In pieno secolo XXI, «non si tratta più semplicemente del fenomeno dello sfruttamento e dell’oppressione, ma di qualcosa di nuovo: con l’esclusione resta colpita, nella sua stessa radice, l’appartenenza alla società in cui si vive, dal momento che in essa non si sta nei bassifondi, nella periferia, o senza potere, bensì si sta fuori».[14] State attenti a questo: con l’esclusione resta colpita, nella sua stessa radice, l’appartenenza alla società in cui si vive, dal momento che in essa non si sta nei bassifondi, nella periferia, o senza potere, bensì si sta fuori. È la cultura dello scarto, che non solamente scarta, bensì obbliga a vivere nel proprio scarto, resi invisibili al di là del muro dell’indifferenza e del confort.

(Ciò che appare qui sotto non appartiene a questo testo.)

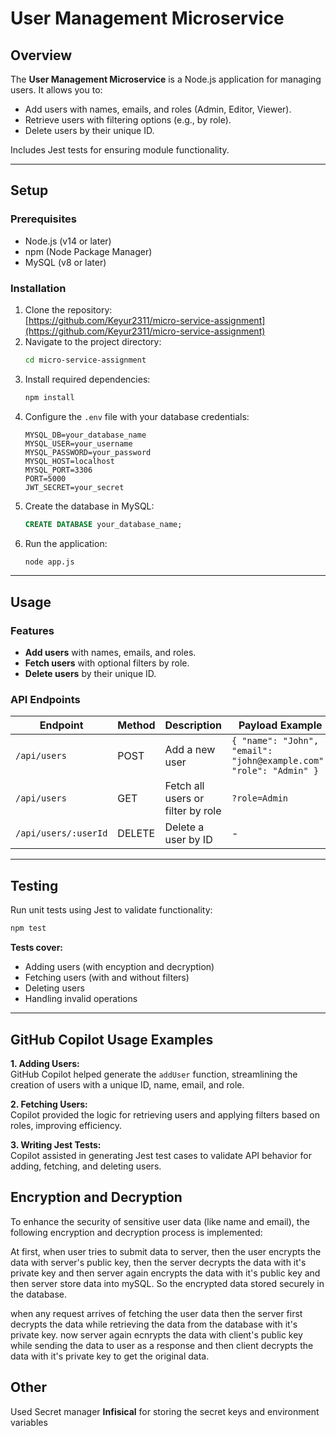 # User Management Microservice

## Overview

The **User Management Microservice** is a Node.js application for managing users. It allows you to:

- Add users with names, emails, and roles (Admin, Editor, Viewer).
- Retrieve users with filtering options (e.g., by role).
- Delete users by their unique ID.

Includes Jest tests for ensuring module functionality.

---

## Setup

### Prerequisites

- Node.js (v14 or later)
- npm (Node Package Manager)
- MySQL (v8 or later)

### Installation

1. Clone the repository:  
   [https://github.com/Keyur2311/micro-service-assignment](https://github.com/Keyur2311/micro-service-assignment)
2. Navigate to the project directory:
   ```bash
   cd micro-service-assignment
   ```
3. Install required dependencies:
   ```bash
   npm install
   ```
4. Configure the `.env` file with your database credentials:
   ```env
   MYSQL_DB=your_database_name
   MYSQL_USER=your_username
   MYSQL_PASSWORD=your_password
   MYSQL_HOST=localhost
   MYSQL_PORT=3306
   PORT=5000
   JWT_SECRET=your_secret
   ```
5. Create the database in MySQL:
   ```sql
   CREATE DATABASE your_database_name;
   ```
6. Run the application:
   ```bash
   node app.js
   ```

---

## Usage

### Features

- **Add users** with names, emails, and roles.
- **Fetch users** with optional filters by role.
- **Delete users** by their unique ID.

### API Endpoints

| Endpoint             | Method | Description                       | Payload Example                                                    |
| -------------------- | ------ | --------------------------------- | ------------------------------------------------------------------ |
| `/api/users`         | POST   | Add a new user                    | `{ "name": "John", "email": "john@example.com", "role": "Admin" }` |
| `/api/users`         | GET    | Fetch all users or filter by role | `?role=Admin`                                                      |
| `/api/users/:userId` | DELETE | Delete a user by ID               | -                                                                  |

---

## Testing

Run unit tests using Jest to validate functionality:

```bash
npm test
```

**Tests cover:**

- Adding users (with encyption and decryption)
- Fetching users (with and without filters)
- Deleting users
- Handling invalid operations

---

## GitHub Copilot Usage Examples

**1. Adding Users:**  
GitHub Copilot helped generate the `addUser` function, streamlining the creation of users with a unique ID, name, email, and role.

**2. Fetching Users:**  
Copilot provided the logic for retrieving users and applying filters based on roles, improving efficiency.

**3. Writing Jest Tests:**  
Copilot assisted in generating Jest test cases to validate API behavior for adding, fetching, and deleting users.

## Encryption and Decryption

To enhance the security of sensitive user data (like name and email), the following encryption and decryption process is implemented:

At first, when user tries to submit data to server, then the user encrypts the data with server's public key, then the server decrypts the data with it's private key and then server again encrypts the data with
it's public key and then server store data into mySQL. So the encrypted data stored securely in the database.

when any request arrives of fetching the user data then the server first decrypts the data while retrieving the data from the database with it's private key. now server again ecnrypts the data with client's public key while sending the data to user as a response and then client decrypts the data with it's private key to get the original data.

## Other

Used Secret manager **Infisical** for storing the secret keys and environment variables

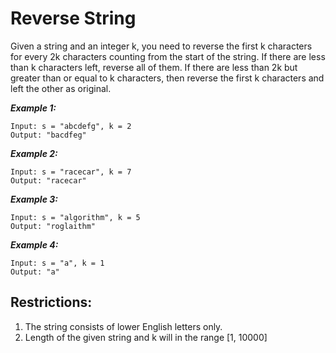 # Reverse String

Given a string and an integer k, you need to reverse the first k characters for every 2k characters counting from the start of the string. If there are less than k characters left, reverse all of them. If there are less than 2k but greater than or equal to k characters, then reverse the first k characters and left the other as original.

**_Example 1:_**

```
Input: s = "abcdefg", k = 2
Output: "bacdfeg"
```

**_Example 2:_**

```
Input: s = "racecar", k = 7
Output: "racecar"
```

**_Example 3:_**

```
Input: s = "algorithm", k = 5
Output: "roglaithm"
```

**_Example 4:_**

```
Input: s = "a", k = 1
Output: "a"
```

## Restrictions:

1. The string consists of lower English letters only.
1. Length of the given string and k will in the range [1, 10000]
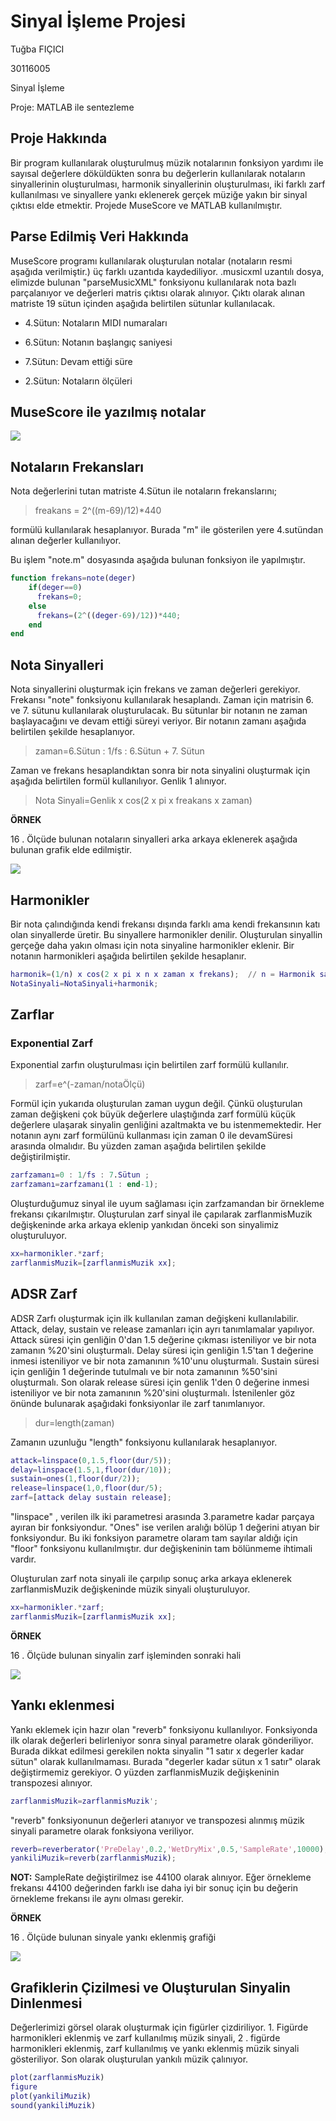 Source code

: # Sinyal İşleme Projesi

Tuğba FIÇICI

30116005

Sinyal İşleme

Proje: MATLAB ile sentezleme

## Proje Hakkında

Bir program kullanılarak oluşturulmuş müzik notalarının fonksiyon yardımı ile sayısal değerlere döküldükten sonra bu  değerlerin kullanılarak notaların sinyallerinin oluşturulması, harmonik sinyallerinin oluşturulması, iki farklı zarf kullanılması ve sinyallere yankı eklenerek gerçek müziğe yakın bir sinyal çıktısı elde etmektir. Projede MuseScore ve MATLAB kullanılmıştır.

## Parse Edilmiş Veri Hakkında

MuseScore programı kullanılarak oluşturulan notalar (notaların resmi aşağıda verilmiştir.) üç farklı uzantıda kaydediliyor. .musicxml uzantılı dosya, elimizde bulunan "parseMusicXML" fonksiyonu kullanılarak nota bazlı parçalanıyor ve değerleri matris çıktısı olarak alınıyor. Çıktı olarak alınan matriste 19 sütun içinden aşağıda belirtilen sütunlar kullanılacak.

- 4.Sütun: Notaların MIDI numaraları

- 6.Sütun: Notanın başlangıç saniyesi

- 7.Sütun: Devam ettiği süre

- 2.Sütun: Notaların ölçüleri

## MuseScore ile yazılmış notalar

![](muzik/nota-1.png)

## Notaların Frekansları

Nota değerlerini tutan matriste 4.Sütun ile notaların frekanslarını;

>freakans = 2^((m-69)/12)*440 

formülü kullanılarak hesaplanıyor. Burada "m" ile gösterilen yere 4.sutündan alınan değerler kullanılıyor. 

Bu işlem "note.m" dosyasında aşağıda bulunan fonksiyon ile yapılmıştır.
```matlab
function frekans=note(deger)
    if(deger==0) 
      frekans=0;          
    else
      frekans=(2^((deger-69)/12))*440;
    end
end
```
## Nota Sinyalleri

Nota sinyallerini oluşturmak için frekans ve zaman değerleri gerekiyor. Frekansı "note" fonksiyonu kullanılarak hesaplandı. Zaman için matrisin 6. ve 7. sütunu kullanılarak oluşturulacak. Bu sütunlar bir notanın ne zaman başlayacağını ve devam ettiği süreyi veriyor. Bir notanın  zamanı aşağıda belirtilen şekilde hesaplanıyor.

>zaman=6.Sütun : 1/fs : 6.Sütun + 7. Sütun

Zaman ve frekans hesaplandıktan sonra bir nota sinyalini oluşturmak için aşağıda belirtilen formül kullanılıyor. Genlik 1 alınıyor.

>Nota Sinyali=Genlik x cos(2 x pi x freakans x zaman)

__ÖRNEK__

16 . Ölçüde bulunan notaların sinyalleri arka arkaya eklenerek aşağıda bulunan grafik elde edilmiştir.

![](olcu/figure-1.png)

## Harmonikler

Bir nota çalındığında kendi frekansı dışında farklı ama kendi frekansının katı olan sinyallerde üretir. Bu sinyallere harmonikler denilir. Oluşturulan sinyallin gerçeğe daha yakın olması için nota sinyaline harmonikler eklenir. Bir notanın harmonikleri aşağıda belirtilen şekilde hesaplanır.

```matlab
harmonik=(1/n) x cos(2 x pi x n x zaman x frekans);  // n = Harmonik sayısı
NotaSinyali=NotaSinyali+harmonik;
```
## Zarflar

### Exponential Zarf

Exponential zarfın oluşturulması için belirtilen zarf formülü kullanılır.

>zarf=e^(-zaman/notaÖlçü)

Formül için yukarıda oluşturulan zaman uygun değil. Çünkü oluşturulan zaman değişkeni çok büyük değerlere ulaştığında zarf formülü küçük değerlere ulaşarak sinyalin genliğini azaltmakta ve bu istenmemektedir. Her notanın aynı zarf formülünü kullanması için zaman 0 ile devamSüresi arasında olmalıdır. Bu yüzden zaman aşağıda belirtilen şekilde değiştirilmiştir.

```matlab
zarfzamanı=0 : 1/fs : 7.Sütun ;
zarfzamanı=zarfzamanı(1 : end-1);
```

Oluşturduğumuz sinyal ile uyum sağlaması için zarfzamandan bir örnekleme frekansı çıkarılmıştır.
Oluşturulan zarf sinyal ile çapılarak zarflanmisMuzik değişkeninde arka arkaya eklenip yankıdan önceki son sinyalimiz oluşturuluyor.

```matlab
xx=harmonikler.*zarf;
zarflanmisMuzik=[zarflanmisMuzik xx];
```

## ADSR Zarf

ADSR Zarfı oluşturmak için ilk kullanılan zaman değişkeni kullanılabilir. Attack, delay, sustain ve release zamanları için ayrı tanımlamalar yapılıyor. Attack süresi için genliğin 0'dan 1.5 değerine çıkması isteniliyor ve  bir nota zamanın %20'sini oluşturmalı. Delay süresi için genliğin 1.5'tan 1 değerine inmesi isteniliyor ve bir nota zamanının %10'unu oluşturmalı. Sustain süresi için genliğin 1 değerinde tutulmalı ve bir nota zamanının %50'sini oluşturmalı. Son olarak release süresi için genlik 1'den 0 değerine inmesi isteniliyor ve bir nota zamanının %20'sini oluşturmalı. İstenilenler göz önünde bulunarak aşağıdaki fonksiyonlar ile zarf tanımlanıyor.

>dur=length(zaman)

Zamanın uzunluğu  "length" fonksiyonu kullanılarak hesaplanıyor.
 
```matlab
attack=linspace(0,1.5,floor(dur/5));
delay=linspace(1.5,1,floor(dur/10));
sustain=ones(1,floor(dur/2));
release=linspace(1,0,floor(dur/5);
zarf=[attack delay sustain release];
```

"linspace" , verilen ilk iki parametresi arasında 3.parametre kadar parçaya ayıran bir fonksiyondur. "Ones" ise verilen aralığı bölüp 1 değerini atıyan bir fonksiyondur. Bu iki fonksiyon parametre olaram tam sayılar aldığı için "floor" fonksiyonu kullanılmıştır. dur değişkeninin tam bölünmeme ihtimali vardır.

Oluşturulan zarf nota sinyali ile çarpılıp sonuç arka arkaya eklenerek zarflanmisMuzik değişkeninde müzik sinyali oluşturuluyor.

```matlab
xx=harmonikler.*zarf;
zarflanmisMuzik=[zarflanmisMuzik xx];
```
__ÖRNEK__

16 . Ölçüde bulunan sinyalin zarf işleminden sonraki hali

![](olcu/figure-2.png)

## Yankı eklenmesi

Yankı eklemek için hazır olan "reverb" fonksiyonu kullanılıyor.  Fonksiyonda ilk olarak değerleri belirleniyor sonra sinyal parametre olarak gönderiliyor. Burada dikkat edilmesi gerekilen nokta sinyalin "1 satır x degerler kadar sütun" olarak kullanılmaması. Burada "degerler kadar sütun x 1 satır" olarak değiştirmemiz gerekiyor. O yüzden zarflanmisMuzik değişkeninin transpozesi alınıyor.

```matlab
zarflanmisMuzik=zarflanmisMuzik';
```

"reverb" fonksiyonunun değerleri atanıyor ve transpozesi alınmış müzik sinyali parametre olarak fonksiyona veriliyor.

```matlab
reverb=reverberator('PreDelay',0.2,'WetDryMix',0.5,'SampleRate',10000); 
yankiliMuzik=reverb(zarflanmisMuzik);
```

__NOT:__ SampleRate değiştirilmez ise 44100 olarak alınıyor. Eğer örnekleme frekansı 44100 değerinden farklı ise daha iyi bir sonuç için bu değerin örnekleme frekansı ile aynı olması gerekir.

__ÖRNEK__

16 . Ölçüde bulunan sinyale yankı eklenmiş grafiği

![](olcu/figure-3.png)

## Grafiklerin Çizilmesi ve Oluşturulan Sinyalin Dinlenmesi

Değerlerimizi görsel olarak oluşturmak için figürler çizdiriliyor. 1. Figürde harmonikleri eklenmiş ve zarf kullanılmış müzik sinyali, 2 . figürde harmonikleri eklenmiş, zarf kullanılmış ve yankı eklenmiş müzik sinyali gösteriliyor. Son olarak oluşturulan yankılı müzik çalınıyor.

```matlab
plot(zarflanmisMuzik)
figure
plot(yankiliMuzik)
sound(yankiliMuzik)
```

Io ricordo la prima volta che ho visto un quartiere chiuso: non sapevo che esistessero. È stato nel 1970. Sono dovuto andare a visitare dei noviziati della Compagnia, e sono arrivato in un Paese, e poi, andando per la città, mi hanno detto: “No, da quella parte non si può andare, perché quello è un quartiere chiuso”. Dentro c’erano dei muri, e dentro c’erano le case, le strade, ma chiuso: cioè un quartiere che viveva nell’indifferenza. A me colpì tanto vedere questo. Ma poi questo è cresciuto, cresciuto, cresciuto…, ed era dappertutto. Ma io ti domando: il tuo cuore è come un quartiere chiuso?

Il patto di Assisi

Non possiamo permetterci di continuare a rimandare alcune questioni. Questo enorme e improrogabile compito richiede un impegno generoso nell’ambito culturale, nella formazione accademica e nella ricerca scientifica, senza perdersi in mode intellettuali o pose ideologiche – che sono isole –, che ci isolino dalla vita e dalla sofferenza concreta della gente.[15] È tempo, cari giovani economisti, imprenditori, lavoratori e dirigenti d’azienda, è tempo di osare il rischio di favorire e stimolare modelli di sviluppo, di progresso e di sostenibilità in cui le persone, e specialmente gli esclusi (e tra questi anche sorella terra), cessino di essere – nel migliore dei casi – una presenza meramente nominale, tecnica o funzionale per diventare protagonisti della loro vita come dell’intero tessuto sociale.